Demikian pula ditegaskan oleh Syaikh Sholih Al Fauzan, jawaban serupa ketika beliau ditanya:
“Apakah batas minal waktu mengerjakan i’tikaf adalah semalam ataukah sehari, sebagaimana dalam hadits Umar?²)

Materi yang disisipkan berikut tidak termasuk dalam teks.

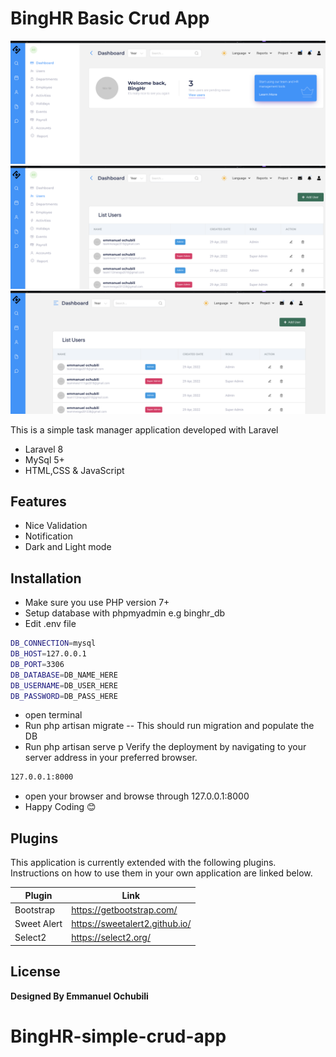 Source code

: # BingHR Basic Crud App

![Alt text](/public/img/readme/dashboard.png?raw=true "Dashboard")
![Alt text](/public/img/readme/user.png?raw=true " User One")
![Alt text](/public/img/readme/users.png?raw=true "User Two")

This is a simple task manager application developed with Laravel

- Laravel 8
- MySql 5+
- HTML,CSS & JavaScript

## Features

- Nice Validation 
- Notification 
- Dark and Light mode 

## Installation

- Make sure you use PHP version 7+
- Setup database with phpmyadmin e.g binghr_db
- Edit .env file 


```sh
DB_CONNECTION=mysql
DB_HOST=127.0.0.1
DB_PORT=3306
DB_DATABASE=DB_NAME_HERE 
DB_USERNAME=DB_USER_HERE
DB_PASSWORD=DB_PASS_HERE
```
- open terminal 
- Run php artisan migrate -- This should run migration and populate the DB
- Run php artisan serve
p
Verify the deployment by navigating to your server address in
your preferred browser.

```sh
127.0.0.1:8000
```
- open your browser and browse through 127.0.0.1:8000
- Happy Coding 😊

## Plugins

This application is currently extended with the following plugins.
Instructions on how to use them in your own application are linked below.

| Plugin | Link |
| ------ | ------ |
| Bootstrap | https://getbootstrap.com/ |
| Sweet Alert | https://sweetalert2.github.io/ |
| Select2 | https://select2.org/ |




## License

**Designed By Emmanuel Ochubili**

# BingHR-simple-crud-app

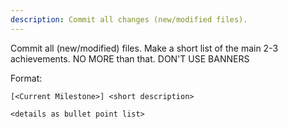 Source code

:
 ```yaml
---
description: Commit all changes (new/modified files).
---
```


Commit all (new/modified) files. 
Make a short list of the main 2-3 achievements. NO MORE than that.
DON'T USE BANNERS

Format:

```
[<Current Milestone>] <short description>

<details as bullet point list>
``` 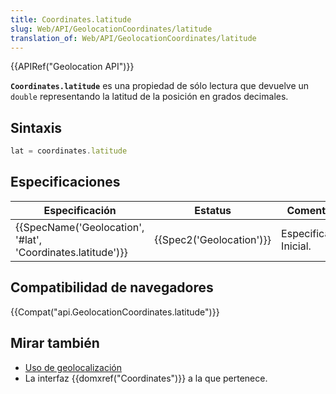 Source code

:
 ```yaml
---
title: Coordinates.latitude
slug: Web/API/GeolocationCoordinates/latitude
translation_of: Web/API/GeolocationCoordinates/latitude
---
```


{{APIRef("Geolocation API")}}

**`Coordinates.latitude`** es una propiedad de sólo lectura que devuelve un `double` representando la latitud de la posición en grados decimales.

## Sintaxis

```js
lat = coordinates.latitude
```

## Especificaciones

| Especificación                                                                   | Estatus                          | Comentario              |
| -------------------------------------------------------------------------------- | -------------------------------- | ----------------------- |
| {{SpecName('Geolocation', '#lat', 'Coordinates.latitude')}} | {{Spec2('Geolocation')}} | Especificación Inicial. |

## Compatibilidad de navegadores

{{Compat("api.GeolocationCoordinates.latitude")}}

## Mirar también

- [Uso de geolocalización](/es/docs/WebAPI/Using_geolocation)
- La interfaz {{domxref("Coordinates")}} a la que pertenece.

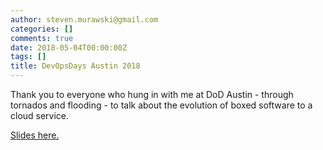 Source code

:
 ```yaml
---
author: steven.murawski@gmail.com
categories: []
comments: true
date: 2018-05-04T00:00:00Z
tags: []
title: DevOpsDays Austin 2018
---
```


Thank you to everyone who hung in with me at DoD Austin - through tornados and flooding - to talk about the evolution of boxed software to a cloud service.

[Slides here.](https://1drv.ms/p/s!AjQj8hTWNNIOg7VGd4R6oSW8h3KaZw)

Beliau hafidzahullah menjawab (sumber fatwa):
ليس له حد، حتى ولو ساعة، يقول الفقهاء ولو ساعة، لأنه ما جاء تحديده في الشرع
“Tidak ada batasan. Sampaipun walau hanya sesaat. Para ahli fiqh menyatakan “walaupun sesaat saja”. Karena memang tidak diperoleh batasannya dalam syariat.”
______________
Catatan kaki:
¹) Syaikh Rabi’ Al Madkhali hafidzahullah menuliskan catatan kaki tentangnya:
“Beliau adalah Al Allamah Al Kabir Abdul Malik bin Abdillah bin Yusuf bin Muhammad Al Juwaini Abul Ma’ali, Tokoh yang dirujuk (fatwanya dalam) agama, yang paling berilmu di kalangan murid Imam AsySyafii yang terakhir. Majelis pelajarannya biasa dihadiri para ulama senior. Beliau memiliki sekian banyak karya tulis, diantaranya “Al Burhan fi Ushulil Fiqh” dan “Ar Risalah An Nidzomiyyah fil Arkanil Islamiyyah“. Merupakan tokoh yang menakjubkan di zamannya. Meninggal tahun 478 H.”
(An Nukat 1/372 catatan kaki no. 2)
²) Dalam Shahih Al Bukhori hadits no. 2032 dari Abdullah bin Umar radhiyallahu ‘anhuma:
أَنَّ عُمَرَ سَأَلَ النَّبِيَّ صَلَّى اللَّهُ عَلَيْهِ وَسَلَّمَ قَالَ : كُنْتُ نَذَرْتُ فِي الْجَاهِلِيَّةِ أَنْ أَعْتَكِفَ لَيْلَةً فِي الْمَسْجِدِ الْحَرَامِ. قَالَ : فَأَوْفِ بِنَذْرِكَ
Bahwa Umar (bin Al Khoththob radhiyallahu ‘anhu) pernah bertanya kepada Nabi shollallahu ‘alaihi wasallam dengan pertanyaan: “Saya dulu di masa jahiliyyah pernah bernadzar untuk beri’tikaf semalam di masjidilharam.” Nabi shollallahu ‘alaihi wasallam memberikan arahan: “Tunaikanlah nadzarmu itu!”